There are some SPOILERS in the below synopsis for Skyward, book 1 in this series. So if you have not read it and don’t want to be spoiled for a particular event that is pretty important, skip to my spoiler free review.
All her life, Spensa has dreamed of becoming a pilot. Of proving she’s a hero like her father. She made it to the sky, but the truths she learned about her father were crushing. The rumors of his cowardice are true–he deserted his flight during battle against the Krell. Worse, though, he turned against his team and attacked them.
Spensa is sure there’s more to the story. And she’s sure that whatever happened to her father in his starship could happen to her. When she made it outside the protective shell of her planet, she heard the stars–and it was terrifying. Everything Spensa has been taught about her world is a lie.
But Spensa also discovered a few other things about herself–and she’ll travel to the end of the galaxy to save humankind if she needs to.
“I tried to imagine a world where I remembered being forced to prove I was worth existing. No wonder this society had issues.”
It was so good to get back into this world with these characters. I really enjoyed Skyward and so Starsight was on my list of most anticipated releases for 2019. Although there was one thing in particular that caused me to give this 4 stars instead of 5, I still really enjoyed Starsight.
Let’s talk about the plot. This book felt like it was a stepping stone to the rest of the series. What I mean by that is it was an entry focused a lot on worldbuilding and setting certain situations up for the rest of the series, rather than a full on story that could stand on its own like Skyward. There was just enough plot progression to get me excited for the rest of the series, but not enough for me to love book 2 in and of itself.

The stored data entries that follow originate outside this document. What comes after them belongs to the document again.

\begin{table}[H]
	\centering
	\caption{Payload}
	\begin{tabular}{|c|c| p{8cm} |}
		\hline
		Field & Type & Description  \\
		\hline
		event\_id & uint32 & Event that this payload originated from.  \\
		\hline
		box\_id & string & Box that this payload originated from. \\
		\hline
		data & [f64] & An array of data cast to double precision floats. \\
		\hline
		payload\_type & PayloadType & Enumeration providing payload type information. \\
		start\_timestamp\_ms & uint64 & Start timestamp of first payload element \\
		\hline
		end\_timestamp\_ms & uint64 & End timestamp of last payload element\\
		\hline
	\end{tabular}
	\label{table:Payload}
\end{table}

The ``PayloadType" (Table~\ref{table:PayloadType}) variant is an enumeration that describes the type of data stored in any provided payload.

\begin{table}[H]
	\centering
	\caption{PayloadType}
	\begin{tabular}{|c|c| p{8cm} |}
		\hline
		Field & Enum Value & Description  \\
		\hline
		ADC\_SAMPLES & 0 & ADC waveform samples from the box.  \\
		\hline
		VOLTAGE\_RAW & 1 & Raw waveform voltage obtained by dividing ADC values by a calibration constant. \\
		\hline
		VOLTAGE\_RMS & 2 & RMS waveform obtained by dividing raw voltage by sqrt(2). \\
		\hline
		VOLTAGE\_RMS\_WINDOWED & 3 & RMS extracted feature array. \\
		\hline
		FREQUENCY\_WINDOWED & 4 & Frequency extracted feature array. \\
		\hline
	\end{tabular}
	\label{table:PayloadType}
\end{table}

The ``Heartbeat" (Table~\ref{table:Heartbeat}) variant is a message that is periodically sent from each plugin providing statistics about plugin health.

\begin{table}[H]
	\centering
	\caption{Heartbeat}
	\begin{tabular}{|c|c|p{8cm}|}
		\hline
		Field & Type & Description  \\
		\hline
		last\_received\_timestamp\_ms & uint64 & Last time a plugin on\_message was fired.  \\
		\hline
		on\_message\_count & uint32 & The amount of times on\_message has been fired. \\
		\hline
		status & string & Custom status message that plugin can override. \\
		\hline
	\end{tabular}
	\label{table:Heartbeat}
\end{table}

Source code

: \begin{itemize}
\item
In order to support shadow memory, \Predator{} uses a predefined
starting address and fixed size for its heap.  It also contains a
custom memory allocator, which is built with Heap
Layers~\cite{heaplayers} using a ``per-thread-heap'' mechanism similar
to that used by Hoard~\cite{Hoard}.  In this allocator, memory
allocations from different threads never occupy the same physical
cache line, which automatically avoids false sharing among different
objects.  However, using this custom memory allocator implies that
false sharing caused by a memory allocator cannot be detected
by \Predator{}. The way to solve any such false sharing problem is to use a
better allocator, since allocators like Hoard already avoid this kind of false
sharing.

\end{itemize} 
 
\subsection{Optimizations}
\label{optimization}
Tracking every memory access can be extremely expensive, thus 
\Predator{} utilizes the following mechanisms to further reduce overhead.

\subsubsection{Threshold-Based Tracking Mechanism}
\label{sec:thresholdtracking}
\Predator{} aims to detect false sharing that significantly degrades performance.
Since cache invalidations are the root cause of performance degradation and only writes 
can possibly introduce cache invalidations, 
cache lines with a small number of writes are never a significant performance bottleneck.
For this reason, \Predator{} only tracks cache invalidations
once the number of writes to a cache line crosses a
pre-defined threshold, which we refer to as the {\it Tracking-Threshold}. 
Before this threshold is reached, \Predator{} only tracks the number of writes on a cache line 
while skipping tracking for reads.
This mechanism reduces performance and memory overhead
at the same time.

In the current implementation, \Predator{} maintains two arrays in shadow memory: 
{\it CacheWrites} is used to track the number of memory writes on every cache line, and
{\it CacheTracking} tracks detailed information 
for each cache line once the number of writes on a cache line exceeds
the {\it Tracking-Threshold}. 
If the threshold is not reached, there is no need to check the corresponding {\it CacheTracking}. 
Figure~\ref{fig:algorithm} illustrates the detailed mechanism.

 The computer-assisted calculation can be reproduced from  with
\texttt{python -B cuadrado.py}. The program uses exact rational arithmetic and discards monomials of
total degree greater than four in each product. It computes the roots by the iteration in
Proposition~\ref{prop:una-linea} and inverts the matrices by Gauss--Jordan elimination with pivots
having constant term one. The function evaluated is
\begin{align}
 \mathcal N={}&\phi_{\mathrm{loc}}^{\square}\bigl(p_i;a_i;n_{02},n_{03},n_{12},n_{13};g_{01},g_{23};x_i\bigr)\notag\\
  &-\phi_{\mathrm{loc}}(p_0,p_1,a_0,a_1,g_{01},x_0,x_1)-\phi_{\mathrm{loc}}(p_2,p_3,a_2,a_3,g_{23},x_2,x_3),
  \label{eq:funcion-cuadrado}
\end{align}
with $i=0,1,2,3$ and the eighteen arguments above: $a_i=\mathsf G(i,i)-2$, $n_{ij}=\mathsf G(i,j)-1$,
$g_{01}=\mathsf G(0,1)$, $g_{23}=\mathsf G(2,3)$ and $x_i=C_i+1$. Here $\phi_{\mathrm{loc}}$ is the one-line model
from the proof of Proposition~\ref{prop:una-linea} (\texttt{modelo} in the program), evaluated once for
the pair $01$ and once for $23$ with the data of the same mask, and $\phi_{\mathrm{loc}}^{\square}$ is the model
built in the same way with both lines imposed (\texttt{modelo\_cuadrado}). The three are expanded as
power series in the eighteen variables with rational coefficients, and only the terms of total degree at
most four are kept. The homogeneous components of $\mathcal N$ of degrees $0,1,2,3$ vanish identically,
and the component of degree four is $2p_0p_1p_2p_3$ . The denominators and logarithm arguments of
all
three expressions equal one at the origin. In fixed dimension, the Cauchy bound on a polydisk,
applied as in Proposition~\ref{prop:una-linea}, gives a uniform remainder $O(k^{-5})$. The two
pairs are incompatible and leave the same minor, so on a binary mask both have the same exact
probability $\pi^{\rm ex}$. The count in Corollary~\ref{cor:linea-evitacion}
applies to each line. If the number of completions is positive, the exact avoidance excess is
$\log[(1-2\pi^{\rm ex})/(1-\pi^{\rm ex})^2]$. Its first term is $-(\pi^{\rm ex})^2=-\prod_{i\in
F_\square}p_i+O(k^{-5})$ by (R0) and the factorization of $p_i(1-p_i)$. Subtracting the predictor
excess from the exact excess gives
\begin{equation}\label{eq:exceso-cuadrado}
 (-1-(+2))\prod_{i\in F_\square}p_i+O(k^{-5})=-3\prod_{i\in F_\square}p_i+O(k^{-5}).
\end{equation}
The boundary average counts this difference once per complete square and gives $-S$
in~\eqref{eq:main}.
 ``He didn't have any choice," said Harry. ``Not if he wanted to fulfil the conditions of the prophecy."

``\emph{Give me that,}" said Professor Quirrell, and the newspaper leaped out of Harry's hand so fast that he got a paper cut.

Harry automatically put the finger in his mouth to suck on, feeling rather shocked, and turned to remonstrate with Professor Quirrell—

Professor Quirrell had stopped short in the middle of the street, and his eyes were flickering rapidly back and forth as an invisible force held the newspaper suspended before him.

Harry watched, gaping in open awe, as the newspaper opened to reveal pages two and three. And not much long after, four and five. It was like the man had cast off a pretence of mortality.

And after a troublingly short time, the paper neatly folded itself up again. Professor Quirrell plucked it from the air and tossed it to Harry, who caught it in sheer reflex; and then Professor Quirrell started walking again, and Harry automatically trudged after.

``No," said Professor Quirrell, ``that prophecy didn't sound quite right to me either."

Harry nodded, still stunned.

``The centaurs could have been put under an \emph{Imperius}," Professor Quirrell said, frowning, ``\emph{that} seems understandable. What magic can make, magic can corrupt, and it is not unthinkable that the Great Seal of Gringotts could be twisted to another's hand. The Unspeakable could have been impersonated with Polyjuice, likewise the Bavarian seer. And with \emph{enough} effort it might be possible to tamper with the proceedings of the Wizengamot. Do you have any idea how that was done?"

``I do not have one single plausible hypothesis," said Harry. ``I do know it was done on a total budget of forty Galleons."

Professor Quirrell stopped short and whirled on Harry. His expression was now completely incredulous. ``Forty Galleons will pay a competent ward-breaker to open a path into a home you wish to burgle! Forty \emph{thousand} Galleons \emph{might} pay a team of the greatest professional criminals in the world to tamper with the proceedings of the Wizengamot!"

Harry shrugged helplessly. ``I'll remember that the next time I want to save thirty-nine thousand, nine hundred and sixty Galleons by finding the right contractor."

Now that we’ve gotten past that let’s discuss everything that I did love about Starsight. Since we just talked about it, let’s jump into world building. The relatively local, small world of Skyward is expanded dramatically in book 2. We get to see and hear about new planets and peoples. So many new alien species! We also learn more about the history of both humanity and some of these other species and can therefore better understand why the universe is in its current state. We get to see the inner workings and political machinations of the government that holds the humans captive on Detritus. Finally, we are introduced to new technology that will dramatically alter the rest of the story. This was Sanderson at his best, delivering a well thought out, immersive world that kept me wanting more.
“That’s what war is,” Cobb told me. “A bunch of sorry, desperate fools on both sides, just trying to stay alive. That’s the part that those stories you love leave out, isn’t it? It’s always more convenient when you can fight a dragon. Something you don’t have to worry you’ll start caring about.”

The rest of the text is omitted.